Comincio a scrivere questo articolo con nella mente e negli occhi l’articolo della mia amica Marta Manieri che in un post su Che Futuro, che potete leggere
qui, scrive di come un semplice episodio, l’osservazione di come funziona un negozio sotto casa, sia riuscita a “mettere in fila sensazioni, letture, incontri, e tutto si sbroglia improvvisamente” aiutandola, come d’incanto, a uscire dalle secche della dicotomia sharing di mercato, poco collaborativa, e sharing sociale, poco sostenibile, (confesso di aver avuto anch’io una simile epifania dopo un social eating nel cuore di Bari vecchia). (Scopri di più su:
http://www.glistatigenerali.com/sharing-economy/impatto-sharing/)
Il punto, sostiene Marta, è che siamo sull’uscio di una distruttiva normalità, per citare Ezio Manzini, un cambio di paradigma culturale che “si esprime nel modello a piattaforma che l’economia collaborativa promuove. Un modello aperto perché prevede una piattaforma che abilita e non più un ente che eroghi servizi e prodotti; comunitario, perché ognuno mettendo in condivisione produce valore per l’altro; inclusivo perché più si è, meglio è; reputazionale, perché la fiducia è la nuova moneta che muove le relazioni “(cit.)

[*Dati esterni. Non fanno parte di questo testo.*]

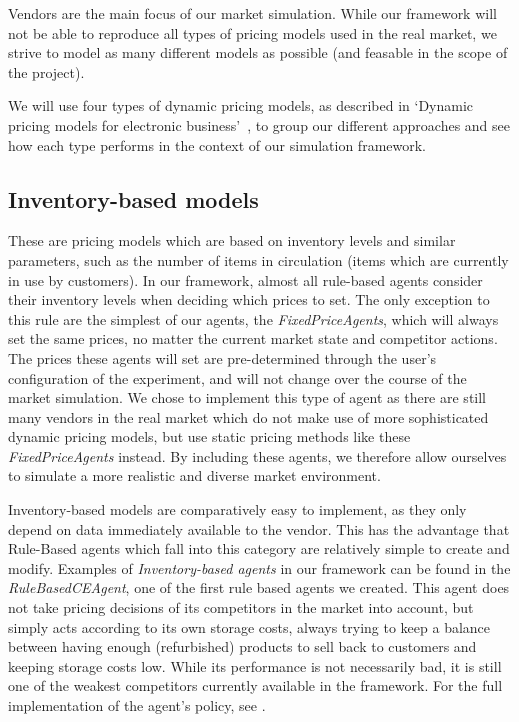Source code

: Vendors are the main focus of our market simulation. While our framework will not be able to reproduce all types of pricing models used in the real market, we strive to model as many different models as possible (and feasable in the scope of the project).

We will use four types of dynamic pricing models, as described in `Dynamic pricing models for electronic business'~\cite{dynamicPricingModels}, to group our different approaches and see how each type performs in the context of our simulation framework.

\subsection*{Inventory-based models}

These are pricing models which are based on inventory levels and similar parameters, such as the number of items in circulation (items which are currently in use by customers). In our framework, almost all rule-based agents consider their inventory levels when deciding which prices to set. The only exception to this rule are the simplest of our agents, the \emph{FixedPriceAgents}, which will always set the same prices, no matter the current market state and competitor actions. The prices these agents will set are pre-determined through the user's configuration of the experiment, and will not change over the course of the market simulation. We chose to implement this type of agent as there are still many vendors in the real market which do not make use of more sophisticated dynamic pricing models, but use static pricing methods like these \emph{FixedPriceAgents} instead. By including these agents, we therefore allow ourselves to simulate a more realistic and diverse market environment.

Inventory-based models are comparatively easy to implement, as they only depend on data immediately available to the vendor. This has the advantage that Rule-Based agents which fall into this category are relatively simple to create and modify. Examples of \emph{Inventory-based agents} in our framework can be found in the \emph{RuleBasedCEAgent}, one of the first rule based agents we created. This agent does not take pricing decisions of its competitors in the market into account, but simply acts according to its own storage costs, always trying to keep a balance between having enough (refurbished) products to sell back to customers and keeping storage costs low. While its performance is not necessarily bad, it is still one of the weakest competitors currently available in the framework. For the full implementation of the agent's policy, see .

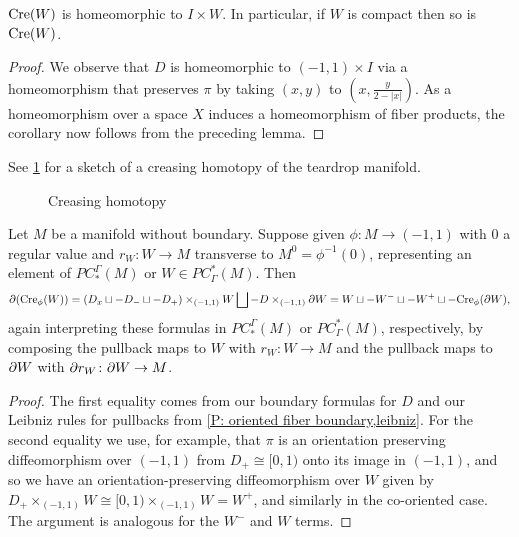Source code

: \begin{corollary}
	$\mathrm{Cre}(W)$ is homeomorphic to $I \times W$. In particular, if $W$ is compact then so is $\mathrm{Cre}(W)$.
\end{corollary}

\begin{proof}
	We observe that $D$ is homeomorphic to $(-1,1) \times I$ via a homeomorphism that preserves $\pi$ by taking $(x,y)$ to $\left(x, \frac{y}{2-|x|}\right)$.
	As a homeomorphism over a space $X$ induces a homeomorphism of fiber products, the corollary now follows from the preceding lemma.
\end{proof}


See \cref{F: creasing} for a sketch of a creasing homotopy of the teardrop manifold.

\begin{figure}[h!]
	
	\caption{Creasing homotopy}
	\label{F: creasing}
\end{figure}

\begin{lemma}\label{E: bd crease}
	Let $M$ be a manifold without boundary.
	Suppose given $\phi \colon M \to (-1,1)$ with $0$ a regular value and $r_W \colon W \to M$ transverse to $M^0 = \phi^{-1}(0)$, representing an element of $PC^\Gamma_*(M)$ or $W \in PC_\Gamma^*(M)$.
	Then
\begin{equation*}
	\partial(\mathrm{Cre}_\phi(W)) = (D_x \sqcup -D_- \sqcup -D_+)\times_{(-1,1)} W \bigsqcup -D\times_{(-1,1)}\partial W = W \sqcup -W^- \sqcup -W^+ \sqcup -\mathrm{Cre}_\phi(\partial W),
\end{equation*}
	again interpreting these formulas in $PC^\Gamma_*(M)$ or $PC_\Gamma^*(M)$, respectively, by composing the pullback maps to $W$ with $r_W \colon W \to M$ and the pullback maps to $\partial W$ with $\partial r_W \colon \partial W \to M$.
\end{lemma}

\begin{proof}
The first equality comes from our boundary formulas for $D$ and our Leibniz rules for pullbacks from \cref{P: oriented fiber boundary,leibniz}.
For the second equality we use, for example, that $\pi$ is an orientation preserving diffeomorphism over $(-1,1)$ from $D_+ \cong [0,1)$ onto its image in $(-1,1)$, and so we have an orientation-preserving diffeomorphism over $W$ given by $D_+\times_{(-1,1)} W \cong [0,1)\times_{(-1,1)} W = W^+$, and similarly in the co-oriented case.
The argument is analogous for the $W^-$ and $W$ terms.
\end{proof}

Che l’economia sharing sia al tempo stesso la causa e il risultato di poderosi smottamenti culturali, economici, sociali è difficile negarlo (crisi economica post 2008, vincolo ambientale, diffusione smartphone ecc ecc); com’è altrettanto difficile negare l’efficacia del modello (di business) piattaforma, quello che John Hagel definisce del network orchestrator, e che accomuna tutte le grandi piattaforme online (a cominciare dalla cosiddetta Gafanomics, Google, Apple, Amazon e Facebook per arrivare ai nuovi unicorni della Silicon Valley, Uber, Airbnb ecc ecc). Una superiorità che si manifesta in primo luogo nella sua capacità di aggredire le inefficienze del sistema, prima di tutto quella informativa, trasformando un’inefficienza appunto in un vantaggio competitivo.
In quest’ottica più che valutare cosa sia sharing o cosa non lo sia in teoria (sebbene la confusione concettuale e terminologica sotto il cielo sia molta), è forse più utile valutare, a valle del processo produttivo e di consumo, l’impatto di queste pratiche sulle nostre vite.

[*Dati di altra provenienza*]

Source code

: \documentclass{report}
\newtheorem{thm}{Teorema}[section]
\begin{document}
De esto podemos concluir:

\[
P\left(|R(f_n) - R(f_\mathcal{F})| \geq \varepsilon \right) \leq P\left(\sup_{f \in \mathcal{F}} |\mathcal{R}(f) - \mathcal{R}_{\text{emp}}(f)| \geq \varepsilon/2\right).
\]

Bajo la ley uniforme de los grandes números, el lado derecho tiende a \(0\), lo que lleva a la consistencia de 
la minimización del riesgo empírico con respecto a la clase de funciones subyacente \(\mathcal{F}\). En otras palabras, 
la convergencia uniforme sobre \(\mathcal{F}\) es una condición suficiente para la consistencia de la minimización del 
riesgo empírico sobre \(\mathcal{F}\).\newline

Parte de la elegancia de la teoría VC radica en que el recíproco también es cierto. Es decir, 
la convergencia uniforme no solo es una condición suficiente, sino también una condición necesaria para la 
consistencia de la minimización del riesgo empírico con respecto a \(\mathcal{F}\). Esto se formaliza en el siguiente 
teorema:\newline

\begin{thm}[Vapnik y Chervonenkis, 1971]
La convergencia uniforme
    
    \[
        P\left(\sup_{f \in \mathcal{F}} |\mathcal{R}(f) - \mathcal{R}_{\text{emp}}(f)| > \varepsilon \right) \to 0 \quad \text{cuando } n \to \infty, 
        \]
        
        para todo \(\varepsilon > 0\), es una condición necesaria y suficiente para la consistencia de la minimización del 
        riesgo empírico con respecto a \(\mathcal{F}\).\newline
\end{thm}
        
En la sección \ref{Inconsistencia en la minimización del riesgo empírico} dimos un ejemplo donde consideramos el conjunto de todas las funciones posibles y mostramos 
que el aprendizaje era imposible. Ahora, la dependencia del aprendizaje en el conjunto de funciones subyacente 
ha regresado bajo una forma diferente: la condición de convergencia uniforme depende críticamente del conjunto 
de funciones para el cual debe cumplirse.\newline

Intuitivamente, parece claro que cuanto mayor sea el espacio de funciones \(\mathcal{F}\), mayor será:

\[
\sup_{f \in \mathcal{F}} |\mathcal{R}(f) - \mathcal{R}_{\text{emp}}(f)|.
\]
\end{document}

Più che sharing di mercato e sharing sociale per capire dove andrà l’economia della condivisione la dicotomia che varrebbe la pena approfondire è tra ciò che produce impatto positivo in termini di beni relazionali e ciò che non lo produce. E adoperarsi per stabilire criteri, metriche e indicatori che traccino, misurino, calcolino gli impatti. Il tutto con la consapevolezza di non stare affrontando una semplice questione tecnica, ma di avere a che fare con un tema profondamente politico, almeno nel senso più alto del termine di ciò che afferisce alla comunità.
Da questo punto di vista il tema ma anche il criterio con cui orientarsi nel mare magnum dell’economia sharing, è dunque, quello dell’impatto: la conseguenza sulla pelle nuda della società delle pratiche di intermediazione online e disintermediazione offline, la loro rendicontazione nel bilancio netto della comunità.
Inutile dire che questi saranno esattamente gli argomenti di cui si dibatterà a
Sharitaly, il 15-16 novembre a Base Milano, e che sarebbe naive immaginare di risolvere in un articolo, ma a cui si impone una doverosa precisazione: il tema dell’impatto non può essere separato da quello della Governance delle piattaforme e dei nuovi meccanismi di creazione del valore, e quello della regolazione. Il tutto avendo presente che circostanze e situazioni inedite esigono risposte e protocolli nuovi, che sappiano ibridare modelli di pensiero e forme mentis costruiti sulla base di paesaggi sociali e produttivi novecenteschi. Senza dimenticare quella “promessa di felicità” che la sharing economy ci aveva fatto balenare di fronte agli occhi non più di qualche anno or sono: Sharing is Caring.